De Borchgrave has warned that international sanctions won't be enough to encourage Iran's theocrats to relinquish their nuclear ambitions. But he tells Newsmax that the leaders of several Persian Gulf nations have said privately they would welcome a U.S. attack on Iran's nuclear-enrichment sites.

"Everybody is very concerned about a nuclear Iran," he says. "If you talk to some of the leaders up and down the Persian Gulf off the record — they'll never say that on the record — some of them are hoping the Iranian nuclear facilities will be taken out by U.S. bombers.

"And that to my way of thinking is inconceivable under the Obama administration.

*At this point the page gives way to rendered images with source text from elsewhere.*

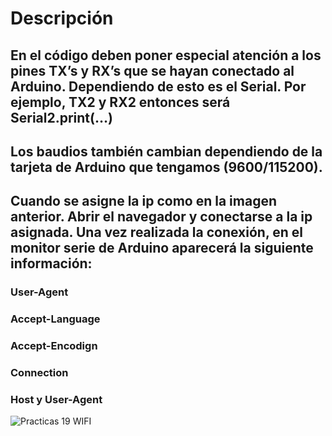 # Descripción
## En el código deben poner especial atención a los pines TX’s y RX’s que se hayan conectado al Arduino. Dependiendo de esto es el Serial. Por ejemplo, TX2 y RX2 entonces será Serial2.print(…)
## Los baudios también cambian dependiendo de la tarjeta de Arduino que tengamos (9600/115200).
## Cuando se asigne la ip como en la imagen anterior. Abrir el navegador y conectarse a la ip asignada. Una vez realizada la conexión, en el monitor serie de Arduino aparecerá la siguiente información:
### User-Agent
### Accept-Language
### Accept-Encodign
### Connection
### Host y User-Agent



![Practicas 19 WIFI]()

But what is quite conceivable is that the Israelis would go ahead and do it on their own.

Story continues below.



If Israel does launch an attack, de Borchgrave said, the Obama administration would almost certainly oppose it. But it would have to be very cautious about condemning Israel for the action, because of growing sentiment in Congress supporting Israel's right to defend itself.

De Borchgrave, who spent 25 years as chief foreign correspondent for Newsweek magazine, is a senior fellow at the Center for Strategic and International Studies, an editor-at-large at United Press International and The Washington Times, and a Newsmax contributor.

Any effort to bring peace between Israel and Palestinians would face a "very tough road ahead," the foreign affairs expert tells Newsmax.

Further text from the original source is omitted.